Известие о том, что существует другой, принципиально измененный вариант «Афоризмов», стало для Эстреллы полной неожиданностью; ситуация начала проясняться.

— Вайсблатт пытается переписать жизнь Спонтини, а заодно и свою собственную, — сказал Шенк. — Можно быть уверенным, что это он напал тогда на меня, и не зачем-нибудь, а чтобы отнять эту книгу. И вот еще карта, это он стер с нее имя Спонтини, чтобы скрыть убийство. Да, теперь все становится на свои места. Но почему ты думаешь, что он сюда придет?

— Здесь был убит Леопольд.

Шенк осторожно тронул Эстреллу за плечо, но она не повернулась, продолжая смотреть на проносящуюся под мостом воду.

— Вайсблатт знает, что найдет меня здесь.
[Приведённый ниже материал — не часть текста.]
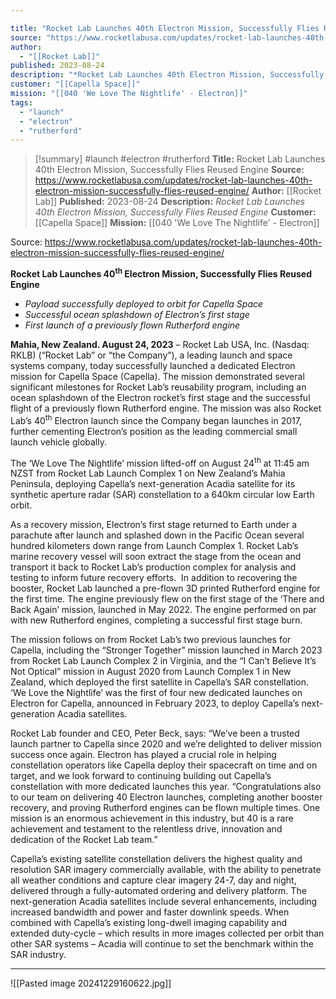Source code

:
 ```yaml
---

title: "Rocket Lab Launches 40th Electron Mission, Successfully Flies Reused Engine "
source: "https://www.rocketlabusa.com/updates/rocket-lab-launches-40th-electron-mission-successfully-flies-reused-engine/"
author:
  - "[[Rocket Lab]]"
published: 2023-08-24
description: "*Rocket Lab Launches 40th Electron Mission, Successfully Flies Reused Engine*"
customer: "[[Capella Space]]"
mission: "[[040 'We Love The Nightlife' - Electron]]"
tags:
  - "launch"
  - "electron"
  - "rutherford"
---
```

>[!summary]
#launch #electron #rutherford
**Title:** Rocket Lab Launches 40th Electron Mission, Successfully Flies Reused Engine 
**Source:** https://www.rocketlabusa.com/updates/rocket-lab-launches-40th-electron-mission-successfully-flies-reused-engine/
**Author:** [[Rocket Lab]]
**Published:** 2023-08-24
**Description:** *Rocket Lab Launches 40th Electron Mission, Successfully Flies Reused Engine*
**Customer:** [[Capella Space]]
**Mission:** [[040 'We Love The Nightlife' - Electron]]

Source: https://www.rocketlabusa.com/updates/rocket-lab-launches-40th-electron-mission-successfully-flies-reused-engine/

**Rocket Lab Launches 40<sup>th</sup> Electron Mission, Successfully Flies Reused Engine**

- *Payload successfully deployed to orbit for Capella Space*
- *Successful ocean splashdown of Electron’s first stage*
- *First launch of a previously flown Rutherford engine*

**Mahia, New Zealand. August 24, 2023** – Rocket Lab USA, Inc. (Nasdaq: RKLB) (“Rocket Lab” or “the Company”), a leading launch and space systems company, today successfully launched a dedicated Electron mission for Capella Space (Capella). The mission demonstrated several significant milestones for Rocket Lab’s reusability program, including an ocean splashdown of the Electron rocket’s first stage and the successful flight of a previously flown Rutherford engine. The mission was also Rocket Lab’s 40<sup>th</sup> Electron launch since the Company began launches in 2017, further cementing Electron’s position as the leading commercial small launch vehicle globally.

The ‘We Love The Nightlife’ mission lifted-off on August 24<sup>th</sup> at 11:45 am NZST from Rocket Lab Launch Complex 1 on New Zealand’s Mahia Peninsula, deploying Capella’s next-generation Acadia satellite for its synthetic aperture radar (SAR) constellation to a 640km circular low Earth orbit.

As a recovery mission, Electron’s first stage returned to Earth under a parachute after launch and splashed down in the Pacific Ocean several hundred kilometers down range from Launch Complex 1. Rocket Lab’s marine recovery vessel will soon extract the stage from the ocean and transport it back to Rocket Lab’s production complex for analysis and testing to inform future recovery efforts.  In addition to recovering the booster, Rocket Lab launched a pre-flown 3D printed Rutherford engine for the first time. The engine previously flew on the first stage of the ‘There and Back Again’ mission, launched in May 2022. The engine performed on par with new Rutherford engines, completing a successful first stage burn.

The mission follows on from Rocket Lab’s two previous launches for Capella, including the “Stronger Together” mission launched in March 2023 from Rocket Lab Launch Complex 2 in Virginia, and the “I Can’t Believe It’s Not Optical” mission in August 2020 from Launch Complex 1 in New Zealand, which deployed the first satellite in Capella’s SAR constellation. ‘We Love the Nightlife’ was the first of four new dedicated launches on Electron for Capella, announced in February 2023, to deploy Capella’s next-generation Acadia satellites.

Rocket Lab founder and CEO, Peter Beck, says: “We’ve been a trusted launch partner to Capella since 2020 and we’re delighted to deliver mission success once again. Electron has played a crucial role in helping constellation operators like Capella deploy their spacecraft on time and on target, and we look forward to continuing building out Capella’s constellation with more dedicated launches this year. “Congratulations also to our team on delivering 40 Electron launches, completing another booster recovery, and proving Rutherford engines can be flown multiple times. One mission is an enormous achievement in this industry, but 40 is a rare achievement and testament to the relentless drive, innovation and dedication of the Rocket Lab team.”  

Capella’s existing satellite constellation delivers the highest quality and resolution SAR imagery commercially available, with the ability to penetrate all weather conditions and capture clear imagery 24-7, day and night, delivered through a fully-automated ordering and delivery platform. The next-generation Acadia satellites include several enhancements, including increased bandwidth and power and faster downlink speeds. When combined with Capella’s existing long-dwell imaging capability and extended duty-cycle – which results in more images collected per orbit than other SAR systems – Acadia will continue to set the benchmark within the SAR industry.

---

![[Pasted image 20241229160622.jpg]]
Узнав, что он опять на свободе, я дала себе клятву, что не успокоюсь, пока не встречу его лицом к лицу, чтобы раз и навсегда завершить эту ужасную историю. Но я ни на секунду не забывала, насколько этот человек опасен. Сперва он напал на твоего коллегу.

— Потому, наверное, что тот был единственным свидетелем его махинаций с картами.

— А когда ты начал приносить мне все эти истории про Пфитца, я сразу решила, что и здесь без него дело не обошлось.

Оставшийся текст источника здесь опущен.